Elementi archetipici per l'ennesimo esercizio di cinema migrante, tanto scoperto quanto convenzionale, che non possono spiegare il successo dell'esordio di Diego Quemada-Díez (premio Un Certain Talent e premio Gillo Pontecorvo al Festival di Cannes). Piuttosto bisogna guardare al congegno linguistico, allo spagnolo e l'indio che parlano fra loro ma non si capiscono. L'idioma di Chauk non viene tradotto, favorendo dunque l'assunzione della prospettiva dei giovani guatemaltechi: come loro non intendono il compagno di viaggio, così anche chi osserva resta invischiato nell'incomprensibilità reciproca (con evidente implicito rimando alla geopolitica sudamericana). Inoltre, la sceneggiatura a sei mani manipola con inedita crudeltà i destini dei protagonisti, in particolare l'uscita di scena: uno ad uno, spietatamente, questi vengono 'eliminati' dagli accidenti di una strada troppo impervia (una tratta di donne, un cecchino al confine) e non si recuperano più. Meglio prendere atto dei limiti, come la figura di Samuel, rilevare l'impossibilità del movimento e tornare indietro per non finire bersagli futuri.

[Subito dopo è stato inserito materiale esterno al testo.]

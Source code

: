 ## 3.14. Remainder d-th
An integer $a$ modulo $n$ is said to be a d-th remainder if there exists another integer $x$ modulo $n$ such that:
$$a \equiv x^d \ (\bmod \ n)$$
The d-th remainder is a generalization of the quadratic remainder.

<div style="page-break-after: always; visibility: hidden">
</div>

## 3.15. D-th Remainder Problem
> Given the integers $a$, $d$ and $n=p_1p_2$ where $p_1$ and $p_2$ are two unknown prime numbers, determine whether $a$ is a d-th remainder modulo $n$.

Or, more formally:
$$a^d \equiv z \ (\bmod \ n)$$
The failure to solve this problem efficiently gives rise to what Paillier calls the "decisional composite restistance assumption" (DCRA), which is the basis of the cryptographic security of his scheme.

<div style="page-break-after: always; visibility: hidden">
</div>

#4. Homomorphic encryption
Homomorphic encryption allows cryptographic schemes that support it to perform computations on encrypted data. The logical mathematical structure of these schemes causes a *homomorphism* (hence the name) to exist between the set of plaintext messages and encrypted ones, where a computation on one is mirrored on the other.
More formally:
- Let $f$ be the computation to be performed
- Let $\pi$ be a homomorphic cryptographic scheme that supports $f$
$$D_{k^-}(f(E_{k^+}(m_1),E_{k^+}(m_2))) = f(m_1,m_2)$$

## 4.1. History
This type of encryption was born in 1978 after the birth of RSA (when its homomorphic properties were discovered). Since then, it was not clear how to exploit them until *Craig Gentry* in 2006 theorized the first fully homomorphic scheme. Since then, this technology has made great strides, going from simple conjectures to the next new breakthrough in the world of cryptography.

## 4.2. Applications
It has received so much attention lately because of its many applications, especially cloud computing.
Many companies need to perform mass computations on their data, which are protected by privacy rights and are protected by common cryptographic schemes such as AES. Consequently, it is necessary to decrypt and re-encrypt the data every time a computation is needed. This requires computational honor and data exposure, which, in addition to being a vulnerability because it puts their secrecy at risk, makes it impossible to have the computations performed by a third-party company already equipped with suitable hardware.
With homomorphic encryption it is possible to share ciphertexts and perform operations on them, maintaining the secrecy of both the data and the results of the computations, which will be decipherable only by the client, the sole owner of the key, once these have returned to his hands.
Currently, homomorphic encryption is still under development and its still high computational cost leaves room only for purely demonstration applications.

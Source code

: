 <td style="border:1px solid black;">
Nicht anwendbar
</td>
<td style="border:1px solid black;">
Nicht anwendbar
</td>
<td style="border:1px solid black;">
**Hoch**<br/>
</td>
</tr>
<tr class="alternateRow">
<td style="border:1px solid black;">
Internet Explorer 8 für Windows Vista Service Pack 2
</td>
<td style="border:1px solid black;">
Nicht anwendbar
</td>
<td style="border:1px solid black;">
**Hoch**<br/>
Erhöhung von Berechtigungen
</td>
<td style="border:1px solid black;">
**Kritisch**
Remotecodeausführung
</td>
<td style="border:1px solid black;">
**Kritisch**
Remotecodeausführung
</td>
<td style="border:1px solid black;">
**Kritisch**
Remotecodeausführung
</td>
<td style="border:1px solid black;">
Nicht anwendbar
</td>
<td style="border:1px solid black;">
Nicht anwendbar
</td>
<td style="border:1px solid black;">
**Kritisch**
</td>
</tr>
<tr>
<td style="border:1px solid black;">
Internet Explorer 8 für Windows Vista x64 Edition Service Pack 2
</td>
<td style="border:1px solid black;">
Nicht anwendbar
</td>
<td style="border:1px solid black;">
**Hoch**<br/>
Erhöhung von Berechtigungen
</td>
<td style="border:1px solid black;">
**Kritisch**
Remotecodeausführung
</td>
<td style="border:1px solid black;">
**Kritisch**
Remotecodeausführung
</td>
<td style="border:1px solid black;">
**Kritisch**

Storia di più confini (umani, linguistici, sessuali, politici), corsa a perdifiato al di là della linea, La jaula de oro è la cronaca di una scommessa senza ritorno nella contemporaneità, migrare per restare vivi oppure morire, fuggire da una gabbia per sbattere contro altre sbarre, ritrovarsi ancora beffati. Il dispositivo di Quemada-Díez funziona a tratti, soffre per gli automatismi narrativi (il dualismo etnico è, alla lunga, uno schema), i segni sfacciati (l'apparizione della bandiera americana) e la facile tendenza poetizzante (l'arrivo della neve). Senza soffermarsi sulle prevedibili tappe del rapporto Juan/Chuak, dalla diffidenza alla solidarietà, né sulla smaccata critica etica che equipara l'autorità ai criminali, caratterizzandone l'operato con eguale violenza. Finale pericolosamente simbolico, con l'unico migrante superstite che raccoglie scarti di macelleria. Dieci e lode alla distribuzione Parthenos che presenta il film, finalmente, in versione originale con i sottotitoli.